Xia Feng, berdiri di hadapannya, matanya membara seperti bara api di tengah badai salju. Wajahnya dingin dan keras, dipahat oleh penderitaan dan dendam. Di tangannya, pedang berkilauan memantulkan cahaya rembulan yang redup.

"Lin Yue," balas Xia Feng, suaranya bergetar. "Ini bukan hanya tentang membunuhmu. Ini tentang MEMBALAS semua yang telah kau renggut."

Dupa mengepul di altar di belakang mereka, wanginya bercampur dengan aroma tajam darah dan salju. Di altar itu, tergeletak serpihan foto usang, gambar dua anak laki-laki yang tertawa riang, tanpa beban. Lin Yue dan Xia Feng, sahabat yang terpisahkan oleh rahasia mengerikan.

RAHASIA tentang kematian ayah Xia Feng, yang ternyata dibunuh oleh ayah Lin Yue, atas perintah PERINTAH Kaisar terdahulu. Rahasia yang selama ini disembunyikan dalam sumpah setia, dalam senyuman palsu, dan dalam mimpi buruk yang tak berkesudahan.

Air mata mengalir di pipi Lin Yue, membeku sebelum sempat menetes. "Aku tidak pernah menginginkan ini, Xia Feng. Aku... aku mencintaimu."

Xia Feng tertawa hambar. "Cinta? Kau berani menyebutnya cinta? Cintamu hanya topeng, Lin Yue! Topeng untuk menutupi pengkhianatanmu!"

Pertempuran pun dimulai.

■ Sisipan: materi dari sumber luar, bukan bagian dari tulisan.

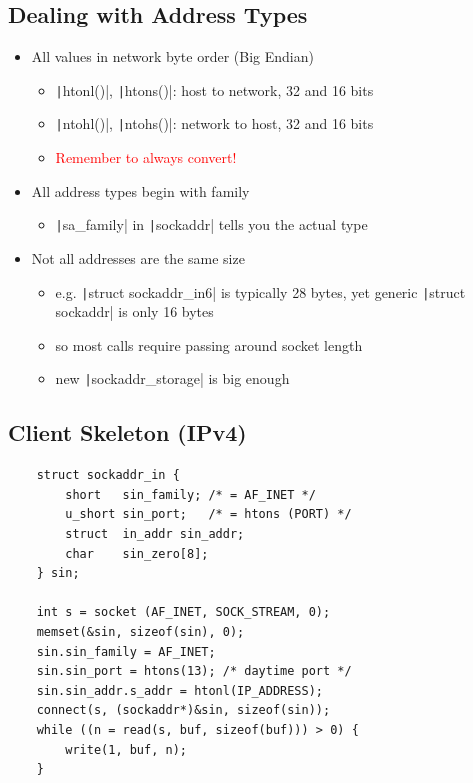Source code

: \subsection{Dealing with Address Types}
\begin{itemize}[nosep]
    \item All values in network byte order (Big Endian)
          \begin{itemize}[nosep]
              \item \texttt|htonl()|, \texttt|htons()|: host to network, 32 and 16 bits
              \item \texttt|ntohl()|, \texttt|ntohs()|: network to host, 32 and 16 bits
              \item \textcolor{red}{Remember to always convert!}
          \end{itemize}
    \item All address types begin with family
          \begin{itemize}[nosep]
              \item \texttt|sa_family| in \texttt|sockaddr| tells you the actual type
          \end{itemize}
    \item Not all addresses are the same size
          \begin{itemize}[nosep]
              \item e.g. \texttt|struct sockaddr_in6| is typically 28 bytes, yet generic \texttt|struct sockaddr| is only 16 bytes
              \item so most calls require passing around socket length
              \item new \texttt|sockaddr_storage| is big enough
          \end{itemize}
\end{itemize}
\subsection{Client Skeleton (IPv4)}
\begin{verbatim}
    struct sockaddr_in {
        short   sin_family; /* = AF_INET */
        u_short sin_port;   /* = htons (PORT) */
        struct  in_addr sin_addr;
        char    sin_zero[8];
    } sin;

    int s = socket (AF_INET, SOCK_STREAM, 0);
    memset(&sin, sizeof(sin), 0);
    sin.sin_family = AF_INET;
    sin.sin_port = htons(13); /* daytime port */
    sin.sin_addr.s_addr = htonl(IP_ADDRESS);
    connect(s, (sockaddr*)&sin, sizeof(sin));
    while ((n = read(s, buf, sizeof(buf))) > 0) {
        write(1, buf, n);
    }
\end{verbatim}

Dua siluet menari di tengah badai, pedang beradu dengan gemuruh memekakkan telinga. Setiap tebasan, setiap desisan pedang, mengisahkan kisah yang hilang, cinta yang mati, dan dendam yang membara.

Janji diucapkan di atas abu. Janji untuk membalas dendam, janji untuk mengakhiri semua penderitaan. Janji yang dibuat di bawah langit kelabu, di mana dewa pun tampak berpaling.

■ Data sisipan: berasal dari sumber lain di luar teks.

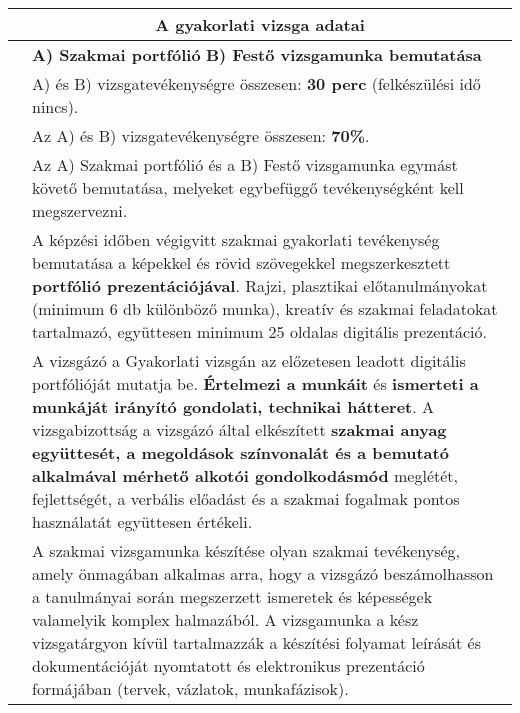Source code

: \begin{center}
	\begin{longtable}{ | p{} | p{} | }
		
		\hline
		\multicolumn{2}{|c|}{\textbf{A gyakorlati vizsga adatai}}
		\\ \hline
		
		\hline
		\centering{Gyakorlati vizsgatevékenység hivatalos ismertetése}
		& 
		\textbf{A) Szakmai portfólió} \newline
		\textbf{B) Festő vizsgamunka bemutatása}
		\\ \hline
		
		\centering{A vizsgafeladat időtartama}
		&
		A) és B) vizsgatevékenységre összesen: \textbf{30 perc}
		(felkészülési idő nincs).
		\\\hline
		
		\centering{Értékelési súlyaránya}
		&
		Az A) és B) vizsgatevékenységre összesen:\textbf{ 70\%}.
		\\\hline
		
		\centering{Vizsgafeladat ismertetése}
		&
		 Az A) Szakmai portfólió és a B) Festő vizsgamunka egymást követő bemutatása, melyeket egybefüggő tevékenységként kell megszervezni.
		\\\hline
		
		\centering{A) A Szakmai portfólió bemutatása}
		&
		A képzési időben végigvitt szakmai gyakorlati tevékenység bemutatása a képekkel és rövid szövegekkel megszerkesztett \textbf{portfólió prezentációjával}. Rajzi, plasztikai előtanulmányokat (minimum 6 db különböző munka), kreatív és szakmai feladatokat tartalmazó, együttesen minimum 25 oldalas digitális prezentáció.
		\\\hline
		
		\centering{A Szakmai portfólió anyagának és bemutatásának értékelése}
		&
		A vizsgázó a Gyakorlati vizsgán az előzetesen leadott digitális portfólióját mutatja be.\textbf{ Értelmezi a munkáit} és \textbf{ismerteti a munkáját irányító gondolati, technikai hátteret}. A vizsgabizottság a vizsgázó által elkészített \textbf{szakmai anyag együttesét, a megoldások színvonalát és a bemutató alkalmával mérhető alkotói gondolkodásmód} meglétét, fejlettségét, a verbális előadást és a szakmai fogalmak pontos használatát együttesen értékeli.
		\\\hline
		
		\centering{B) Szakmai vizsgamunka (vizsgaremek) bemutatása és prezentáció követelményei és annak értékelése}
		&
		A szakmai vizsgamunka készítése olyan szakmai tevékenység, amely önmagában alkalmas arra, hogy a vizsgázó beszámolhasson a tanulmányai során megszerzett ismeretek és képességek valamelyik komplex halmazából. A vizsgamunka a kész vizsgatárgyon kívül tartalmazzák a készítési folyamat leírását és dokumentációját nyomtatott és elektronikus prezentáció formájában (tervek, vázlatok, munkafázisok).
		\\\hline
		
	\end{longtable}
\end{center}


\cleardoublepage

Lin Yue akhirnya berlutut, dadanya berlubang menganga. Darah membasahi salju di sekitarnya. Tatapannya redup, namun masih terpancar cinta yang tak padam.

"Selesaikan, Xia Feng," bisiknya. "Selesaikan semuanya."

Xia Feng berdiri di atasnya, pedang terhunus tinggi. Namun, tangannya bergetar. Dia menatap wajah Lin Yue, wajah yang dulu begitu dicintainya. Dia melihat penyesalan di mata itu, penyesalan yang tulus.

Dia tidak bisa.

Xia Feng menjatuhkan pedangnya. Tangannya gemetar. Dia berlutut di samping Lin Yue, memeluk tubuh yang semakin mendingin.

"Maafkan aku, Yue," bisiknya, air matanya membasahi wajah Lin Yue. "Maafkan aku."

Lin Yue tersenyum tipis. "Semua... sudah... berakhir."

Lin Yue menghembuskan napas terakhirnya.

Xia Feng berdiri, mengambil pedangnya, dan menatap ke arah timur, di mana istana kekaisaran menjulang. Senyum dingin mengembang di bibirnya. Balas dendam yang tenang, namun mematikan, akan segera dimulai. Dia akan menghancurkan KERAS mereka, MEMBAKAR takhta mereka, dan MENCIUM abu mereka.

Lalu, dia berbalik dan melangkah menembus badai salju, meninggalkan mayat Lin Yue di puncak gunung. Dia meninggalkan mayat kekasihnya dan membawa dendam yang menghantuinya. Balasan dari hati yang terlalu lama menunggu. Satu, dua, tiga langkah...

… dan suara gemerisik sutra terdengar dari balik bebatuan.